* [TASK INSTRUCTIONS]:
Count every line in the entries that follow where the word "commit" appears, then state only the total.

──────── AVAILABLE DATA

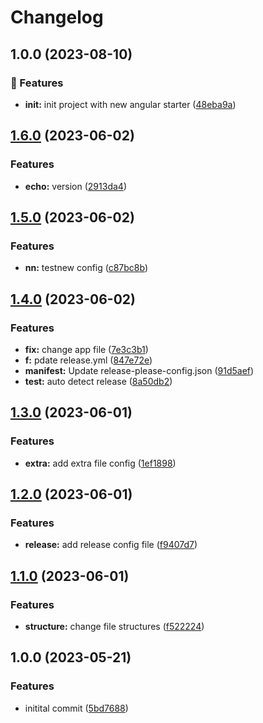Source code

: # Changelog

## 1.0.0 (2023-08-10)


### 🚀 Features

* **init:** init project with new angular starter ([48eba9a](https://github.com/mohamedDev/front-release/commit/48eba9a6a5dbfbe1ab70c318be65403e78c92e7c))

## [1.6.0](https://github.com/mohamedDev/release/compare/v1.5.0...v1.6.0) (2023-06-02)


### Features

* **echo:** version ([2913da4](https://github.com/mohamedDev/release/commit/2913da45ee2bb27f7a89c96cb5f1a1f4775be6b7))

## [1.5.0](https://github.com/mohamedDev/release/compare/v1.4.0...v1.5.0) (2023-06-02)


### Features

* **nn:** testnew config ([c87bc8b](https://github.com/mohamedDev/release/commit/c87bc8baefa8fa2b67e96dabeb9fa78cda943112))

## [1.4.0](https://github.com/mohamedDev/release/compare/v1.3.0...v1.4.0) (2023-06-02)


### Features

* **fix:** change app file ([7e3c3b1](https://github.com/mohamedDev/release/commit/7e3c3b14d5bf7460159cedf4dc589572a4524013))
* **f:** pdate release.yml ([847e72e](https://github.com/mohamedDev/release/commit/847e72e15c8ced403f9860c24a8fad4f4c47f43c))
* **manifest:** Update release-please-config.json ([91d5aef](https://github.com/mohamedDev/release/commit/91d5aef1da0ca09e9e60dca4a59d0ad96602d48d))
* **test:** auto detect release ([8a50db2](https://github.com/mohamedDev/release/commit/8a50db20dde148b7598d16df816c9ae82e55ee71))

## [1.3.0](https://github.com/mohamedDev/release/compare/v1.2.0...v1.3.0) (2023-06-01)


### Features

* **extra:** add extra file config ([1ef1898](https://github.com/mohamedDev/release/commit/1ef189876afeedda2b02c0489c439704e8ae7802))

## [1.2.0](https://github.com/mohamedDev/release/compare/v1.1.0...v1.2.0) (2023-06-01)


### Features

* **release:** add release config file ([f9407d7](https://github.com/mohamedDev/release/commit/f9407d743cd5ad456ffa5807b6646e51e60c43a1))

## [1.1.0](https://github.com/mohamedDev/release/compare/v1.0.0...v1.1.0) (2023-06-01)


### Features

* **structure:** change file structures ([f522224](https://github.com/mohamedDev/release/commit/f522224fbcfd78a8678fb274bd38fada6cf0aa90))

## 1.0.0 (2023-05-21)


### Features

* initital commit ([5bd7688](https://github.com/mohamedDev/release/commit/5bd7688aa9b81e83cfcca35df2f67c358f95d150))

────────────────
──────── AVAILABLE DATA

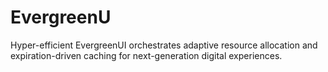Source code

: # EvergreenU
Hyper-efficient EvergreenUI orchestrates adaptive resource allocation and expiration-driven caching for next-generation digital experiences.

────────────────

* [EXERCISE RESPONSE]:
11